French’s teaching and research activities focus on sustainable urban development, land use planning, GIS applications, and natural hazard risk assessment. In addition to his administrative assignments, Professor French has regularly taught graduate courses in land use, planning, and GIS. He has graduated six Ph.D. students and advised more than 50 Masters students in City and Regional Planning. He has also served on numerous dissertation committees in Architecture, Civil Engineering, and Public Policy.

Over the past twenty-five years, French has been the principal investigator or co-principal investigator on more than seventy research projects. He has participated in a number of National Science Foundation projects dealing with flood and earthquake hazards and was the Social Science Thrust Leader for the Mid-America Earthquake Center, an NSF Engineering Research Center. He has extensive experience in building and managing multidisciplinary teams of social scientists, architects, engineers, and scientists. French is the author or co-author of more than 25 refereed journal articles and four books. He has served on the editorial boards of the Journal of the American Planning Association, Journal of Planning Education and Research, Journal of the Urban and Regional Information Systems Association and Earthquake Spectra.

French has served on numerous Institute committees at Georgia Tech, including the conflict of interest committee, the strategic technology investment committee and the strategic plan implementation committee, where he was the liaison for the Burdell Interdisciplinary Design Center initiative. He has also chaired the College of Architecture Reappointment, Promotion and Tenure Committee and served on the Institute RP&T committee.

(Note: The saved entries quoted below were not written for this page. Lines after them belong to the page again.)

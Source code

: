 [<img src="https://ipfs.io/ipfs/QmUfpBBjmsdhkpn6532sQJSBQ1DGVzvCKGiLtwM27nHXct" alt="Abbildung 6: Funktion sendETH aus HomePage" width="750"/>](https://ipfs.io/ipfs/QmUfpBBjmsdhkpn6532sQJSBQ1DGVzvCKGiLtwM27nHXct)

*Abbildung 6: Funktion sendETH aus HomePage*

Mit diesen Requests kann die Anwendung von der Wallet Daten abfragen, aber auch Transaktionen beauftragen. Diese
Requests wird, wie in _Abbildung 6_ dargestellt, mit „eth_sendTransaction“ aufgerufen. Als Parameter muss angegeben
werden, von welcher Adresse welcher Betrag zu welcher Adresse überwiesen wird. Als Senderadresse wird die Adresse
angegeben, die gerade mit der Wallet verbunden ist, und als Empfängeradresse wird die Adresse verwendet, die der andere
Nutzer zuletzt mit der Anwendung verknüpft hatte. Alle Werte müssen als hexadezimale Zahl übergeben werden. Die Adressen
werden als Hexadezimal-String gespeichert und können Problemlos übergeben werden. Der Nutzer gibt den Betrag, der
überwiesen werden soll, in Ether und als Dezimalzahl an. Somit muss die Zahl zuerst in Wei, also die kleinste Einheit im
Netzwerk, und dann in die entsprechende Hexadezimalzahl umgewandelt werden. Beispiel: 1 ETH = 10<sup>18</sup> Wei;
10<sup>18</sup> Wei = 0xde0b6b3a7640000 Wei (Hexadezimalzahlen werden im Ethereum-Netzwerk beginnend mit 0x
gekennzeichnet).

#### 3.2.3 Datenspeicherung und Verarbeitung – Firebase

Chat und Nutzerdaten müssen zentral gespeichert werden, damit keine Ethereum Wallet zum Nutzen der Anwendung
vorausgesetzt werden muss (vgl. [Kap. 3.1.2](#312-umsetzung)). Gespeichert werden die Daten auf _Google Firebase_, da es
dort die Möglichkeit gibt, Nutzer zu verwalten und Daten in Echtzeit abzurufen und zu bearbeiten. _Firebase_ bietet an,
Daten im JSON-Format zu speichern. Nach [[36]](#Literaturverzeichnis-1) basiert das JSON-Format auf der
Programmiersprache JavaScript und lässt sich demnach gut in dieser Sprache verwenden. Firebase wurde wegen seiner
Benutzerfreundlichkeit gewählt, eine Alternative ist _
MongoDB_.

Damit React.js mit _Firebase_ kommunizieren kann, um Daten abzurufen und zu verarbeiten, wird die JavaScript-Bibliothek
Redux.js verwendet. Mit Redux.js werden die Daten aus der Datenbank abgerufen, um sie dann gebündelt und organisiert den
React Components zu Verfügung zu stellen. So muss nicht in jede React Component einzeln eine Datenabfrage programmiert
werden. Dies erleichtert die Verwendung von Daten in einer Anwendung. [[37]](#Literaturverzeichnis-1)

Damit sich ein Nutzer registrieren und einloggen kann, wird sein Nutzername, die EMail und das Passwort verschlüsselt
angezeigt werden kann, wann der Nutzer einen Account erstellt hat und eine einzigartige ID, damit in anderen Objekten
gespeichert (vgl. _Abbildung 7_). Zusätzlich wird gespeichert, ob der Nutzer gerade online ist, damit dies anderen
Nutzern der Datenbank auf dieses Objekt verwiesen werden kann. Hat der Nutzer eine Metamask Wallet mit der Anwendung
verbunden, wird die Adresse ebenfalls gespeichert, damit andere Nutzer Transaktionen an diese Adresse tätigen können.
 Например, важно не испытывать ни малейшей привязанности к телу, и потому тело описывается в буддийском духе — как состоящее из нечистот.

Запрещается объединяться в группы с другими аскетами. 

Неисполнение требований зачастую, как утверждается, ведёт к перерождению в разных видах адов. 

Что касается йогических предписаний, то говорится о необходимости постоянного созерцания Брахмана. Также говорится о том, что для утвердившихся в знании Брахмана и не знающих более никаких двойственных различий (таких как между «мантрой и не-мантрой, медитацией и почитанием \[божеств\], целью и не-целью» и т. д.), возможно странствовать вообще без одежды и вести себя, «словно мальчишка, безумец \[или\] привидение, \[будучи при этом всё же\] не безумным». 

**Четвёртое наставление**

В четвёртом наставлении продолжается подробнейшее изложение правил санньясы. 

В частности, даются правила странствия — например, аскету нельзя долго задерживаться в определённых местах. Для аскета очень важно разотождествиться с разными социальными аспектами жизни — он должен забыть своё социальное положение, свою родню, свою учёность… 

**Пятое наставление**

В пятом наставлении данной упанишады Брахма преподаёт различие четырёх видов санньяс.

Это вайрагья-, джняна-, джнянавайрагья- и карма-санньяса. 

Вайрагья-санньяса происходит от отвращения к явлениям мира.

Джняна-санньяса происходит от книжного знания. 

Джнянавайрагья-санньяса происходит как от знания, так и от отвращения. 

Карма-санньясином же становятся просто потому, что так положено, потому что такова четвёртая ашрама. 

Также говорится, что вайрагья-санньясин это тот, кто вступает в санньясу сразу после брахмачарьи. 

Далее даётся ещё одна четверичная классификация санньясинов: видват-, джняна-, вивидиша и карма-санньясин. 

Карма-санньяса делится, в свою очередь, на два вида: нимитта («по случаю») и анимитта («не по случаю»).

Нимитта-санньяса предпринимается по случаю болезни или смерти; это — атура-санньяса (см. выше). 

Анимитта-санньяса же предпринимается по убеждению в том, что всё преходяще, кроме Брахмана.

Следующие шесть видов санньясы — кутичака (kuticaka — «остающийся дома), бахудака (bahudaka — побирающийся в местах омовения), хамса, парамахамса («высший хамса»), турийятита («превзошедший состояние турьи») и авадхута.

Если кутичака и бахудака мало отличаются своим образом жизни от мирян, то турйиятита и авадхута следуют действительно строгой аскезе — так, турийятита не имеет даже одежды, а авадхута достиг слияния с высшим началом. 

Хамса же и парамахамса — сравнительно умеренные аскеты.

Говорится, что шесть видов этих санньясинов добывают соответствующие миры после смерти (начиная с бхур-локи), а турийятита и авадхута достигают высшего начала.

French holds a Ph.D. in City and Regional Planning from the University of North Carolina at Chapel Hill. Before coming to Georgia Tech, he taught for ten years at California Polytechnic State University-San Luis Obispo. In 1987-88, he served as the visiting professor of resources planning in the Civil Engineering Department at Stanford University. He is a Fellow of the American Institute of Certified Planners and an associate member of the American Institute of Architects.

Educational Background

1980 - Ph.D. (City and Regional Planning), University of North Carolina - Chapel Hill
1973 - Master of Urban and Regional Planning, University of Colorado - Denver
1971 - B.A. with Honors (Economics), University of Virginia


  • Sustainable Urban Development
  • Geographic Information System Applications
  • Earthquake and Flood Hazard Analysis and Mitigation
  • Modeling Urban Development Impacts


The opportunities in green buildings, alternative energy, sustainability, health care, smart growth and spatial and building information technologies have never been greater. The topics that are central to the College of Design are currently at the forefront of the research agenda of the nation and the Institute. Georgia Tech can and should lead the way in linking design with cutting edge science and engineering research. To do this we need to strengthen the research support infrastructure within the college, build an incentive structure that supports research and develop stronger interdisciplinary ties within the college and, more importantly, to other units across campus.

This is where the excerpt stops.